Storie e aneddoti poco noti del Garda Trentino

Il Garda Trentino è terra che da sempre ha ispirato i più grandi letterati e poeti della storia grazie alle sue meravigliose contrapposizioni: baciato dal clima mediterraneo in un contesto alpino, abbracciato da imponenti montagne e bagnato dalle acque cristalline del lago più grande d’Italia, amato nel passato e nel presente, ora come allora.

Proprio di storie e aneddoti del passato vogliamo raccontarvi. Di quelli più segreti, meno noti ai più e, proprio per questo, ancor più emozionanti.

Ad aiutarci nel nostro racconto interviene il professor Franco Farina che da anni collabora attivamente con Garda Trentino.

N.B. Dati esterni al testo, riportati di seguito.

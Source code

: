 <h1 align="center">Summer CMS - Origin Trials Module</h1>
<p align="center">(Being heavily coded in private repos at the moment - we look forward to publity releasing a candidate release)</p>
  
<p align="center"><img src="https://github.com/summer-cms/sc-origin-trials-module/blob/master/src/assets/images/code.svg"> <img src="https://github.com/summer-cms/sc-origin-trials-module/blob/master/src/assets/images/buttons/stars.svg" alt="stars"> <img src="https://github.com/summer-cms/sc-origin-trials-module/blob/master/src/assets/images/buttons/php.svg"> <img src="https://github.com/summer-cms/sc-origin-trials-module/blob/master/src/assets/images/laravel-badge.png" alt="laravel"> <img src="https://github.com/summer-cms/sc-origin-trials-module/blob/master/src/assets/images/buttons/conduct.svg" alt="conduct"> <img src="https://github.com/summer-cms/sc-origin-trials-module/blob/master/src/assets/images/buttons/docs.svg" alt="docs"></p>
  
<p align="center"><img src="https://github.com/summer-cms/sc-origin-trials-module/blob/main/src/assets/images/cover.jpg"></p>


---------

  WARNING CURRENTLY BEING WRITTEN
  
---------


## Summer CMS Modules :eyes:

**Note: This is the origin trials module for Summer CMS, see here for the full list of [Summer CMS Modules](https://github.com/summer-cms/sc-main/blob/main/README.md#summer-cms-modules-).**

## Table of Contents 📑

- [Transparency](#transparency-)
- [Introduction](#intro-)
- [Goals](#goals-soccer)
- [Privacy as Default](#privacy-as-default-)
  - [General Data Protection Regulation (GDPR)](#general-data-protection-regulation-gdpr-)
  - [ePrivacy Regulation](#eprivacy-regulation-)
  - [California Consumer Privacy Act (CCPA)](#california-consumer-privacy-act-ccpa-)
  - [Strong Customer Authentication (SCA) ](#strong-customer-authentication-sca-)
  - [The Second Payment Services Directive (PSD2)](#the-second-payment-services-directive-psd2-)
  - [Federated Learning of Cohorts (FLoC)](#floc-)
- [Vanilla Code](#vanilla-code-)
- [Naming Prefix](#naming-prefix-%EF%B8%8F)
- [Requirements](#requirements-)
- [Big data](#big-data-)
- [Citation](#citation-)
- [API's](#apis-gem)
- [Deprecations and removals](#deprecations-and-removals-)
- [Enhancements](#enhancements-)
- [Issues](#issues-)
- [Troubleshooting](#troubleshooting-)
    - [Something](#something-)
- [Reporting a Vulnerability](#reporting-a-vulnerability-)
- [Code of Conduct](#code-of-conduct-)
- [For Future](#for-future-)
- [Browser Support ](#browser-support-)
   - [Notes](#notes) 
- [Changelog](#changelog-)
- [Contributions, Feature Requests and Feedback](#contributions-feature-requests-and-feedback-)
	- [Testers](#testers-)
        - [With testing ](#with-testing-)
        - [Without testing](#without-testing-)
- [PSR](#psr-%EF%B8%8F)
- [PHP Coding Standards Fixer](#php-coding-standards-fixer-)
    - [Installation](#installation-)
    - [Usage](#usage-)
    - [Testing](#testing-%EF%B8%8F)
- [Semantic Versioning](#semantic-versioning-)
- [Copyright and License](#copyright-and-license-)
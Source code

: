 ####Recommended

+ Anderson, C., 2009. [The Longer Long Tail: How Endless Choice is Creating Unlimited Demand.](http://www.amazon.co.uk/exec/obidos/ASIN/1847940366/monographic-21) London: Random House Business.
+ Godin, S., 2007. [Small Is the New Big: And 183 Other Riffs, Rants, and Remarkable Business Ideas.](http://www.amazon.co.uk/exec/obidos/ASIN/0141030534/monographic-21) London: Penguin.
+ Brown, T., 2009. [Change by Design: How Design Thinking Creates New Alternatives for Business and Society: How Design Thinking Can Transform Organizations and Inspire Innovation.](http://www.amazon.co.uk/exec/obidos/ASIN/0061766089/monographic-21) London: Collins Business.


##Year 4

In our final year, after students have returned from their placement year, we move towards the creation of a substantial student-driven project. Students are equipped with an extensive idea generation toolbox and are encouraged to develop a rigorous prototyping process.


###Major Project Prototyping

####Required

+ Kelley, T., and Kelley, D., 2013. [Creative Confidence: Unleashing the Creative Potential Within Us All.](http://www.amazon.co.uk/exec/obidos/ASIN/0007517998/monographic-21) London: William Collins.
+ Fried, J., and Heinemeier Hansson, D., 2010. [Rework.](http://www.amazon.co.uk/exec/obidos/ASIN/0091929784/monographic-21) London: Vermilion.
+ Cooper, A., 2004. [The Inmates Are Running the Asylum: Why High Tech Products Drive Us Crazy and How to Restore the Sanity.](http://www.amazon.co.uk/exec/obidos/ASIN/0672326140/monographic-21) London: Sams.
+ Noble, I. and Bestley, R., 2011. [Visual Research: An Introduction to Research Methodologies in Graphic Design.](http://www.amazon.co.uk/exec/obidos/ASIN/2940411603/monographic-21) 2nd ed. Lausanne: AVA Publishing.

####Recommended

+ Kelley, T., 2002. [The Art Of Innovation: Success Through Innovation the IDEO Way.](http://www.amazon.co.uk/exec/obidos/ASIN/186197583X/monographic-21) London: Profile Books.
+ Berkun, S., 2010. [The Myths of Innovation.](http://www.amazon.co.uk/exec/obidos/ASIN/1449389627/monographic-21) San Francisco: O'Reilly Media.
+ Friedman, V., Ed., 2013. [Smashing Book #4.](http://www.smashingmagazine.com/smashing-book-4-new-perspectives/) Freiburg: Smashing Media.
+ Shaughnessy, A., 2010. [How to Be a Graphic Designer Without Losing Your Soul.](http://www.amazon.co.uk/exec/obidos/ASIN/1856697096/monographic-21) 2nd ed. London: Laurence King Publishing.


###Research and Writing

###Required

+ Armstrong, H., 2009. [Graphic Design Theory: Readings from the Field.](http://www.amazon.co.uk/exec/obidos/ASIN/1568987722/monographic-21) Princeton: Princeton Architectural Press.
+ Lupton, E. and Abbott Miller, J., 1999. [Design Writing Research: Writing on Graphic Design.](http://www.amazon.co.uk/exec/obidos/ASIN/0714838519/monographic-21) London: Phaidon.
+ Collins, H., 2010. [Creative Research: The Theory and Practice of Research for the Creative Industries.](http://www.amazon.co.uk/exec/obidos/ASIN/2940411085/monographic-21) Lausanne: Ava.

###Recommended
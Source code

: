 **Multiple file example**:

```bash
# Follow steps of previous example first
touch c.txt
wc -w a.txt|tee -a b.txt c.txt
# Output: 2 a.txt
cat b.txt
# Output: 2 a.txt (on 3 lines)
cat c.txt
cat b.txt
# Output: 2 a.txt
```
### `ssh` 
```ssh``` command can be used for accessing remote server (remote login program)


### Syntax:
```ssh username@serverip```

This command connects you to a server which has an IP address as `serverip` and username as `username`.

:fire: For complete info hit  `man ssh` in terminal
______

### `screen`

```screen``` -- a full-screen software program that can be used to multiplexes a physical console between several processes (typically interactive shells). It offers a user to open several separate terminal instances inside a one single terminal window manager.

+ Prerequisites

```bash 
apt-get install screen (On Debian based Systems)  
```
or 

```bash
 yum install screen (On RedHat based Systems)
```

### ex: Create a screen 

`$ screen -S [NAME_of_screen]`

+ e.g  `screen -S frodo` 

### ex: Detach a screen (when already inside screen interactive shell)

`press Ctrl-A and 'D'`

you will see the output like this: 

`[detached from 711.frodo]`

Chiamatelo pure in modo scherzoso “gossip d’altri tempi”e, forse, proprio per questo, ancor più appassionante. Di queste storie poco note, ve ne racconteremo tre. Ma aspettiamo di sapere se avevate notizia di queste curiosità, o se ne conoscete altre, nei commenti a questo articolo.

Partiamo!

#L’arrivo di Goethe. Come giunse Wolfgang Goethe sulle rive del Garda il 13 settembre 1786? Fino a qualche decennio fa, racconta il prof. Farina, si pensava che il poeta fosse arrivato a Torbole in carrozza attraverso la cosiddetta “Vecchia Nago”, aperta negli anni 70 del Settecento, quella che nella seconda metà dell’Ottocento divenne la “strada dei Forti”. Goethe non dice espressamente come è arrivato sul Garda, ma le osservazioni attente alle caratteristiche del paesaggio, contenute prima di tutto nel Diario per l’amica Charlotte e nel Viaggio in Italia, pubblicato un trentennio dopo, portano ad escludere che il poeta sia potuto scendere con un mezzo veloce lungo la “pontara” della “Vecchia Nago” ed avvalorano l’ipotesi che la discesa sia avvenuta a piedi lungo l’antica strada selciata serpeggiante giù per la Valletta di Santa Lucia, fino a poco tempo prima l’unica via di collegamento tra Nago e Torbole, quindi una strada d’importanza enorme per chi proveniva dal Nord diretto al Benàco.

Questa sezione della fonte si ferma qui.